Clean Sampling room with bottles

The CTD is lowered in the water by a wire of over 7000m long stored on a large drum. The cabling from the CTD is joined to the wire by an electrical splice near the mechanical termination (this is the conical part between the wire and the CTD frame). This allows real-time data from the sensors to be transmitted from the CTD along the wire. This means we can see profiles of ocean parameters while the CTD is in the water which can help the scientist select the depths that they would like to take water samples.

The first CTD of the iron transect was to commence on Tuesday morning at around 4am. Nick and Tom, the technicians on duty, prepared the CTD as usual for its journey down to 2400m. At around 1050m, the sensor readings indicated that the communications between the deck computer unit and the CTD had failed. The CTD was brought back on deck and the sensor readings all returned to normal. A second deployment was attempted for diagnostic purposes, however once the CTD was back in the water, the sensor readings stopped again confirming that there was a problem with the termination.
Julie and Dougal working on the CTD

The senior technician, Dougal, was called to assist in diagnosing and rectifying the fault. Based on the observations, initially 2m of cable was removed from the end of the wire. However, when the wire was tested, the electrical characteristics were found to be unsatisfactory. A further 400m of wire was removed and then the wire performed perfectly.

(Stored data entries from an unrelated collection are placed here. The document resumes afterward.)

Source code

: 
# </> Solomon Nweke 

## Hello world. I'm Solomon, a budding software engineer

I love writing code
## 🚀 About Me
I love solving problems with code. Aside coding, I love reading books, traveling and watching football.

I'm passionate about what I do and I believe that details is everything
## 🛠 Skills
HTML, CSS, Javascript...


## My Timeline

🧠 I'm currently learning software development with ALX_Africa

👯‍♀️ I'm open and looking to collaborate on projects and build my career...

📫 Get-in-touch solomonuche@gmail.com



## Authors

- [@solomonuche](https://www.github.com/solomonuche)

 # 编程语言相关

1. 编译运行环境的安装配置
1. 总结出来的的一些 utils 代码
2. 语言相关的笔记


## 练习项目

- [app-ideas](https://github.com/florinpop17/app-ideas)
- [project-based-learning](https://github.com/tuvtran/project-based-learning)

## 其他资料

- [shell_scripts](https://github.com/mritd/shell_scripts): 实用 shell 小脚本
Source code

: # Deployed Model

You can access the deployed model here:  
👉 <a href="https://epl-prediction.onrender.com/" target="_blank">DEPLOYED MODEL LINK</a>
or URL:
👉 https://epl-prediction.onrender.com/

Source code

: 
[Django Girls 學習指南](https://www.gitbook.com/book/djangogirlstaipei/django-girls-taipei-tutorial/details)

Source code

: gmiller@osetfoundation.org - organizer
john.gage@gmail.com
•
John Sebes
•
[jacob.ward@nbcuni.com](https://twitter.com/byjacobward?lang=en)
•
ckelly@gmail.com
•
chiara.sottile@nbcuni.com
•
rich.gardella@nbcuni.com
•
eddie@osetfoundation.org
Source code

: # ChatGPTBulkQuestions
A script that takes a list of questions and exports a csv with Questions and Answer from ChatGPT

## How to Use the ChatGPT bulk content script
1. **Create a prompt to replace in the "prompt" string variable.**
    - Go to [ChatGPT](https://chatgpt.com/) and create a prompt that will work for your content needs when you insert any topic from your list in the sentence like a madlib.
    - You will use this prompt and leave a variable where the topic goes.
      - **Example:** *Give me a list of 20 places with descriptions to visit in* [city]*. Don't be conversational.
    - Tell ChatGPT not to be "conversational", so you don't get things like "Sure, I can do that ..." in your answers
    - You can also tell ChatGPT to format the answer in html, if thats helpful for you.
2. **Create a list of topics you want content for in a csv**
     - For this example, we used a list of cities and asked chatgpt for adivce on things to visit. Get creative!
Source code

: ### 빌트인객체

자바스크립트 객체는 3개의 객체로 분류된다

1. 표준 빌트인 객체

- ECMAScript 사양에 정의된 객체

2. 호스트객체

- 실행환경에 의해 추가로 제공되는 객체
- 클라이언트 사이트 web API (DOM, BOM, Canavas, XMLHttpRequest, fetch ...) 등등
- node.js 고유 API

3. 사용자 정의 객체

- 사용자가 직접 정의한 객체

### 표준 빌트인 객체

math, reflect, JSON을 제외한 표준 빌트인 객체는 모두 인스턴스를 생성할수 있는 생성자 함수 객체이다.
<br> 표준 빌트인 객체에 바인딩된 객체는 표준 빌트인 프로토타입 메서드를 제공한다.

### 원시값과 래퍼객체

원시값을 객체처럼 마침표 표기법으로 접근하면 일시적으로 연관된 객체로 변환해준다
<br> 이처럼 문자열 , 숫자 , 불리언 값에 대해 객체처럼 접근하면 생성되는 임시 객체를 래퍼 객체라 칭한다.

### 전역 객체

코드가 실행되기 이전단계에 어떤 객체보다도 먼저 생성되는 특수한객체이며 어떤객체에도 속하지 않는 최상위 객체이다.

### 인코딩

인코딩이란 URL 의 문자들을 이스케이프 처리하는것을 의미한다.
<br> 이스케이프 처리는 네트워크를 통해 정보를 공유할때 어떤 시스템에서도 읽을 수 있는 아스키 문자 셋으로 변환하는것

With assistance from Andy, the mechanical engineer, and Steve from the Glider group, the team started to build a new termination which is time consuming and requires attention to detail. A new mechanical termination needed to be put on along with a new electrical splice in order to communicate with the sensors. Both activities required concentration to ensure they were correctly and safely attached.

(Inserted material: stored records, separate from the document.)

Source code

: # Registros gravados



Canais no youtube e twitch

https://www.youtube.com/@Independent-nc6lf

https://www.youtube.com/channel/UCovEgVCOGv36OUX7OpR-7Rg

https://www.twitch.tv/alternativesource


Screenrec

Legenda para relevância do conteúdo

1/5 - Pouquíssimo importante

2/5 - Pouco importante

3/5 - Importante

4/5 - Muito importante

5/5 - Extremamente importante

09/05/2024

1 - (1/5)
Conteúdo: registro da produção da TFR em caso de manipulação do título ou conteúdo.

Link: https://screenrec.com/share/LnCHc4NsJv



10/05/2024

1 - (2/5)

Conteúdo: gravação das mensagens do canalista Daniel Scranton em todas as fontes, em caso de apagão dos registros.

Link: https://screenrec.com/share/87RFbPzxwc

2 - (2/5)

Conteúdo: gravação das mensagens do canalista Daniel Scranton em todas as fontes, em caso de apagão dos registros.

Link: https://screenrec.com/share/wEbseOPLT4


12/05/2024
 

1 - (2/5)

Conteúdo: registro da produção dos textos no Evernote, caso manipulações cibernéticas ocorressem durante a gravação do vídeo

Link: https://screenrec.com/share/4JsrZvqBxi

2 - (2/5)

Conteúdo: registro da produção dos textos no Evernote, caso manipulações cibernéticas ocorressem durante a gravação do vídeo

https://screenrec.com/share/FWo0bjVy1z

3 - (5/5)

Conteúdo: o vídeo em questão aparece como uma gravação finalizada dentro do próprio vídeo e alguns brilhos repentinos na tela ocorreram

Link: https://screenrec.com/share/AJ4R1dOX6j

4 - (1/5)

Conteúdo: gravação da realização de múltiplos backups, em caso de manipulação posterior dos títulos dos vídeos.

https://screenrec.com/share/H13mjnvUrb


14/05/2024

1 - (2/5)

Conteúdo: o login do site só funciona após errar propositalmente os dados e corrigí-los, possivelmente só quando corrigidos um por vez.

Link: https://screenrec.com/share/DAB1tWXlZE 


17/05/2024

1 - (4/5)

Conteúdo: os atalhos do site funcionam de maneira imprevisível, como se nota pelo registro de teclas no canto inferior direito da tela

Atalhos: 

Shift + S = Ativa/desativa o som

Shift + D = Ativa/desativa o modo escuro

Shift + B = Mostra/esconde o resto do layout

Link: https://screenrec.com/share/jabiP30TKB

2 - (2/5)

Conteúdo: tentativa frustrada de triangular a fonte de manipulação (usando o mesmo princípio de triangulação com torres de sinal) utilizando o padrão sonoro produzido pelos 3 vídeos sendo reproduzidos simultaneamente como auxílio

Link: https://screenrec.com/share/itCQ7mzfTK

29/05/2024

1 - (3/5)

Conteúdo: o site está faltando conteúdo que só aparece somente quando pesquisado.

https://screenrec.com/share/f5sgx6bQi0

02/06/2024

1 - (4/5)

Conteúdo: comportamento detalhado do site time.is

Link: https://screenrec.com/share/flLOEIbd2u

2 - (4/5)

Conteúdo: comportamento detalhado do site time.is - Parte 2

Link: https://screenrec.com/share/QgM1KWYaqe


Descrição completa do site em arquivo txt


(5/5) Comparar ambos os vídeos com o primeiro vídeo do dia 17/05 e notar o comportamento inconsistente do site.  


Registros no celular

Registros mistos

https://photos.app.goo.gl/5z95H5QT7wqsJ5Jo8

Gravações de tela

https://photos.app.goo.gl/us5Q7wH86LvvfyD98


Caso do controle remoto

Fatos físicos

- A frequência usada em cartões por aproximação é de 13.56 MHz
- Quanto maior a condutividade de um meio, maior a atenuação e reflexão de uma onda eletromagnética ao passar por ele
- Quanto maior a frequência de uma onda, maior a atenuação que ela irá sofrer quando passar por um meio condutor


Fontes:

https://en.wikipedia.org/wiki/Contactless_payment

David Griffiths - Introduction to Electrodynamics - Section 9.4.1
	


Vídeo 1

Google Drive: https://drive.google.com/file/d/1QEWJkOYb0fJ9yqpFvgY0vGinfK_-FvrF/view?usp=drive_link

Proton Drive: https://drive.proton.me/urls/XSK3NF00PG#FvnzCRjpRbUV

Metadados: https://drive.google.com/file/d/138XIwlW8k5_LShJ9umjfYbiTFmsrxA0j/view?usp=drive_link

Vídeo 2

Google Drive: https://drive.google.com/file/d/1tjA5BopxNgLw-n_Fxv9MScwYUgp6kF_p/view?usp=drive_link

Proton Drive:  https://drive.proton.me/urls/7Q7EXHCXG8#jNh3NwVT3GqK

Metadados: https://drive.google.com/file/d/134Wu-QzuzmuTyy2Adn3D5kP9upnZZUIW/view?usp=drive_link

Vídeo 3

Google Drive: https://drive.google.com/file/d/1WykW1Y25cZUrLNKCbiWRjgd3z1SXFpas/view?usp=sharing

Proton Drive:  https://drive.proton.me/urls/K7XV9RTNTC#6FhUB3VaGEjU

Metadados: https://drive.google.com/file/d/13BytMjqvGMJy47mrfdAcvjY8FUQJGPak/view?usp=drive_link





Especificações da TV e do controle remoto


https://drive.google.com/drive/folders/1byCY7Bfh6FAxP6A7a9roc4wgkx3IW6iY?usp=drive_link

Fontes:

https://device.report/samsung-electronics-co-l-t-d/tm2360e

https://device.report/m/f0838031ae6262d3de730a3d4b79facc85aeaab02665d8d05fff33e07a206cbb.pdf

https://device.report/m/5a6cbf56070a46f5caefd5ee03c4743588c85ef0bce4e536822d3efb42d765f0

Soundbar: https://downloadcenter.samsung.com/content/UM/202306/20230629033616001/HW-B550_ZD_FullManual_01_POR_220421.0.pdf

The final test, the load test, was performed on the new termination. This involved attaching the termination to the deck and progressively applying increasing force to a final weight of 1.2 tonnes. This ensures that it is well able to hold the CTD frame.

By 7:30pm, the titanium CTD was back in the water. Despite passing the load test, the first deployment following a new termination is always a nervous affair. The frame safely made it down to 2430m, just 20m shy of the bottom. All bottles were filled successfully with recovery of the CTD at 9:15pm.

The Metal Free CTD Winch

Unfortunately, this incident did caused delay to the science program. Some careful re-jigging of the timetable by the Principle Scientist meant that the iron line was still completed successfully. We deployed the titanium CTD at seven stations along the iron transect.

The final titanium CTD was retrieved on Thursday at 2pm, amid much excitement from the team of iron scientists collecting these water samples. With a completed transect, we hope they find lots of interesting features about iron on the shelf.